Basic Needs Approach in the Refugee Response

from UN High Commissioner for Refugees
Published on 20 Apr 2017 View Original

This document presents the basic needs approach that UNHCR is pursuing and expanding across operations when providing multi-purpose cash grants to refugees in collaboration with partners.

What is a Basic Needs Approach?

UNHCR defines the basic needs approach as a way to enable refugees, based on their socio-economic vulnerabilities, to meet their basic needs through means to survive and access to services. Anchored in a rights-based approach and delivered in partnership, it is an integral part of protection and solutions.

Utilizing a poverty lens, the basic needs approach consists of such elements as: identity management, multi-sectoral needs assessment, response analysis, delivery of assistance, referrals, accountability to affected people and monitoring.
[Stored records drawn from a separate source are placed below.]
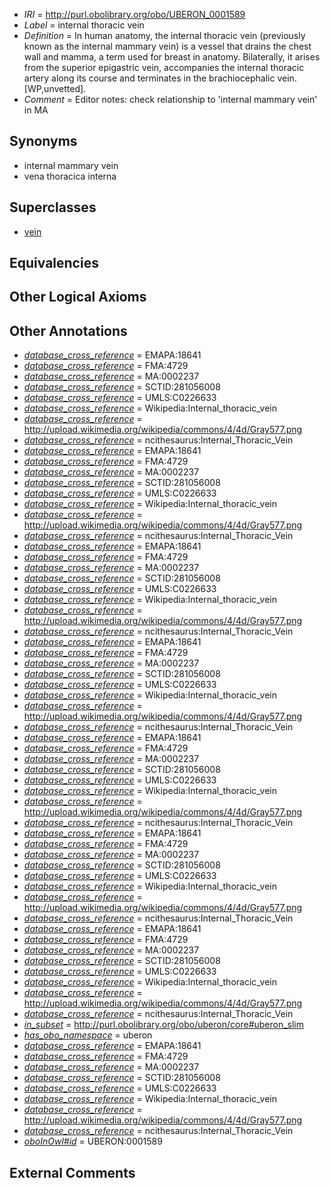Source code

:  * *IRI* = http://purl.obolibrary.org/obo/UBERON_0001589
 * *Label* = internal thoracic vein
 * *Definition* = In human anatomy, the internal thoracic vein (previously known as the internal mammary vein) is a vessel that drains the chest wall and mamma, a term used for breast in anatomy. Bilaterally, it arises from the superior epigastric vein, accompanies the internal thoracic artery along its course and terminates in the brachiocephalic vein. [WP,unvetted].
 * *Comment* = Editor notes: check relationship to 'internal mammary vein' in MA

## Synonyms

 * internal mammary vein
 * vena thoracica interna

## Superclasses

 * [vein](../../UBERON/38/UBERON_0001638.md)

## Equivalencies


## Other Logical Axioms


## Other Annotations

 * *[database_cross_reference](../../ef/oboInOwl#hasDbXref.md)* = EMAPA:18641
 * *[database_cross_reference](../../ef/oboInOwl#hasDbXref.md)* = FMA:4729
 * *[database_cross_reference](../../ef/oboInOwl#hasDbXref.md)* = MA:0002237
 * *[database_cross_reference](../../ef/oboInOwl#hasDbXref.md)* = SCTID:281056008
 * *[database_cross_reference](../../ef/oboInOwl#hasDbXref.md)* = UMLS:C0226633
 * *[database_cross_reference](../../ef/oboInOwl#hasDbXref.md)* = Wikipedia:Internal_thoracic_vein
 * *[database_cross_reference](../../ef/oboInOwl#hasDbXref.md)* = http://upload.wikimedia.org/wikipedia/commons/4/4d/Gray577.png
 * *[database_cross_reference](../../ef/oboInOwl#hasDbXref.md)* = ncithesaurus:Internal_Thoracic_Vein
 * *[database_cross_reference](../../ef/oboInOwl#hasDbXref.md)* = EMAPA:18641
 * *[database_cross_reference](../../ef/oboInOwl#hasDbXref.md)* = FMA:4729
 * *[database_cross_reference](../../ef/oboInOwl#hasDbXref.md)* = MA:0002237
 * *[database_cross_reference](../../ef/oboInOwl#hasDbXref.md)* = SCTID:281056008
 * *[database_cross_reference](../../ef/oboInOwl#hasDbXref.md)* = UMLS:C0226633
 * *[database_cross_reference](../../ef/oboInOwl#hasDbXref.md)* = Wikipedia:Internal_thoracic_vein
 * *[database_cross_reference](../../ef/oboInOwl#hasDbXref.md)* = http://upload.wikimedia.org/wikipedia/commons/4/4d/Gray577.png
 * *[database_cross_reference](../../ef/oboInOwl#hasDbXref.md)* = ncithesaurus:Internal_Thoracic_Vein
 * *[database_cross_reference](../../ef/oboInOwl#hasDbXref.md)* = EMAPA:18641
 * *[database_cross_reference](../../ef/oboInOwl#hasDbXref.md)* = FMA:4729
 * *[database_cross_reference](../../ef/oboInOwl#hasDbXref.md)* = MA:0002237
 * *[database_cross_reference](../../ef/oboInOwl#hasDbXref.md)* = SCTID:281056008
 * *[database_cross_reference](../../ef/oboInOwl#hasDbXref.md)* = UMLS:C0226633
 * *[database_cross_reference](../../ef/oboInOwl#hasDbXref.md)* = Wikipedia:Internal_thoracic_vein
 * *[database_cross_reference](../../ef/oboInOwl#hasDbXref.md)* = http://upload.wikimedia.org/wikipedia/commons/4/4d/Gray577.png
 * *[database_cross_reference](../../ef/oboInOwl#hasDbXref.md)* = ncithesaurus:Internal_Thoracic_Vein
 * *[database_cross_reference](../../ef/oboInOwl#hasDbXref.md)* = EMAPA:18641
 * *[database_cross_reference](../../ef/oboInOwl#hasDbXref.md)* = FMA:4729
 * *[database_cross_reference](../../ef/oboInOwl#hasDbXref.md)* = MA:0002237
 * *[database_cross_reference](../../ef/oboInOwl#hasDbXref.md)* = SCTID:281056008
 * *[database_cross_reference](../../ef/oboInOwl#hasDbXref.md)* = UMLS:C0226633
 * *[database_cross_reference](../../ef/oboInOwl#hasDbXref.md)* = Wikipedia:Internal_thoracic_vein
 * *[database_cross_reference](../../ef/oboInOwl#hasDbXref.md)* = http://upload.wikimedia.org/wikipedia/commons/4/4d/Gray577.png
 * *[database_cross_reference](../../ef/oboInOwl#hasDbXref.md)* = ncithesaurus:Internal_Thoracic_Vein
 * *[database_cross_reference](../../ef/oboInOwl#hasDbXref.md)* = EMAPA:18641
 * *[database_cross_reference](../../ef/oboInOwl#hasDbXref.md)* = FMA:4729
 * *[database_cross_reference](../../ef/oboInOwl#hasDbXref.md)* = MA:0002237
 * *[database_cross_reference](../../ef/oboInOwl#hasDbXref.md)* = SCTID:281056008
 * *[database_cross_reference](../../ef/oboInOwl#hasDbXref.md)* = UMLS:C0226633
 * *[database_cross_reference](../../ef/oboInOwl#hasDbXref.md)* = Wikipedia:Internal_thoracic_vein
 * *[database_cross_reference](../../ef/oboInOwl#hasDbXref.md)* = http://upload.wikimedia.org/wikipedia/commons/4/4d/Gray577.png
 * *[database_cross_reference](../../ef/oboInOwl#hasDbXref.md)* = ncithesaurus:Internal_Thoracic_Vein
 * *[database_cross_reference](../../ef/oboInOwl#hasDbXref.md)* = EMAPA:18641
 * *[database_cross_reference](../../ef/oboInOwl#hasDbXref.md)* = FMA:4729
 * *[database_cross_reference](../../ef/oboInOwl#hasDbXref.md)* = MA:0002237
 * *[database_cross_reference](../../ef/oboInOwl#hasDbXref.md)* = SCTID:281056008
 * *[database_cross_reference](../../ef/oboInOwl#hasDbXref.md)* = UMLS:C0226633
 * *[database_cross_reference](../../ef/oboInOwl#hasDbXref.md)* = Wikipedia:Internal_thoracic_vein
 * *[database_cross_reference](../../ef/oboInOwl#hasDbXref.md)* = http://upload.wikimedia.org/wikipedia/commons/4/4d/Gray577.png
 * *[database_cross_reference](../../ef/oboInOwl#hasDbXref.md)* = ncithesaurus:Internal_Thoracic_Vein
 * *[database_cross_reference](../../ef/oboInOwl#hasDbXref.md)* = EMAPA:18641
 * *[database_cross_reference](../../ef/oboInOwl#hasDbXref.md)* = FMA:4729
 * *[database_cross_reference](../../ef/oboInOwl#hasDbXref.md)* = MA:0002237
 * *[database_cross_reference](../../ef/oboInOwl#hasDbXref.md)* = SCTID:281056008
 * *[database_cross_reference](../../ef/oboInOwl#hasDbXref.md)* = UMLS:C0226633
 * *[database_cross_reference](../../ef/oboInOwl#hasDbXref.md)* = Wikipedia:Internal_thoracic_vein
 * *[database_cross_reference](../../ef/oboInOwl#hasDbXref.md)* = http://upload.wikimedia.org/wikipedia/commons/4/4d/Gray577.png
 * *[database_cross_reference](../../ef/oboInOwl#hasDbXref.md)* = ncithesaurus:Internal_Thoracic_Vein
 * *[in_subset](../../et/oboInOwl#inSubset.md)* = http://purl.obolibrary.org/obo/uberon/core#uberon_slim
 * *[has_obo_namespace](../../ce/oboInOwl#hasOBONamespace.md)* = uberon
 * *[database_cross_reference](../../ef/oboInOwl#hasDbXref.md)* = EMAPA:18641
 * *[database_cross_reference](../../ef/oboInOwl#hasDbXref.md)* = FMA:4729
 * *[database_cross_reference](../../ef/oboInOwl#hasDbXref.md)* = MA:0002237
 * *[database_cross_reference](../../ef/oboInOwl#hasDbXref.md)* = SCTID:281056008
 * *[database_cross_reference](../../ef/oboInOwl#hasDbXref.md)* = UMLS:C0226633
 * *[database_cross_reference](../../ef/oboInOwl#hasDbXref.md)* = Wikipedia:Internal_thoracic_vein
 * *[database_cross_reference](../../ef/oboInOwl#hasDbXref.md)* = http://upload.wikimedia.org/wikipedia/commons/4/4d/Gray577.png
 * *[database_cross_reference](../../ef/oboInOwl#hasDbXref.md)* = ncithesaurus:Internal_Thoracic_Vein
 * *[oboInOwl#id](../../id/oboInOwl#id.md)* = UBERON:0001589

## External Comments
UNHCR identifies refugees in need and with partners analyses their economic vulnerability based on a context-specific minimum level of expenditure — as a poverty line — that a refugee household needs to meet the costs of food, basic household items, rent, and water each month.

UNHCR and partners then design the response to enable refugee households to fill — at a minimum — these basic needs through assistance and service provision, both year-round and during seasonal events, such as harsh winters. The basic needs approach is particularly suited to Multi-Purpose Cash Grants (MPGs), which can be more cost effective and timely than in-kind assistance, delivered at scale to a large dispersed refugee population. MPGs empower refugees, enabling households to decide how to prioritize their expenditures.

Why a Basic Needs Approach?

Being part of UNHCR's core business, it facilitates the delivery of an immediate minimum safety net, to be complemented by more specific sector interventions through in-kind or cash, or ensuring access to services.

• It is an integral and critical part of the protection and solutions strategy: it ensures protection through registration and accountability to affected people.

• It also promotes refugee access to national systems and services and longer-term and sustainable solutions.

• It puts the refugee at the centre of assistance design, encouraging sectors to combine their efforts into one coordinated and standardized package of MPGs and services.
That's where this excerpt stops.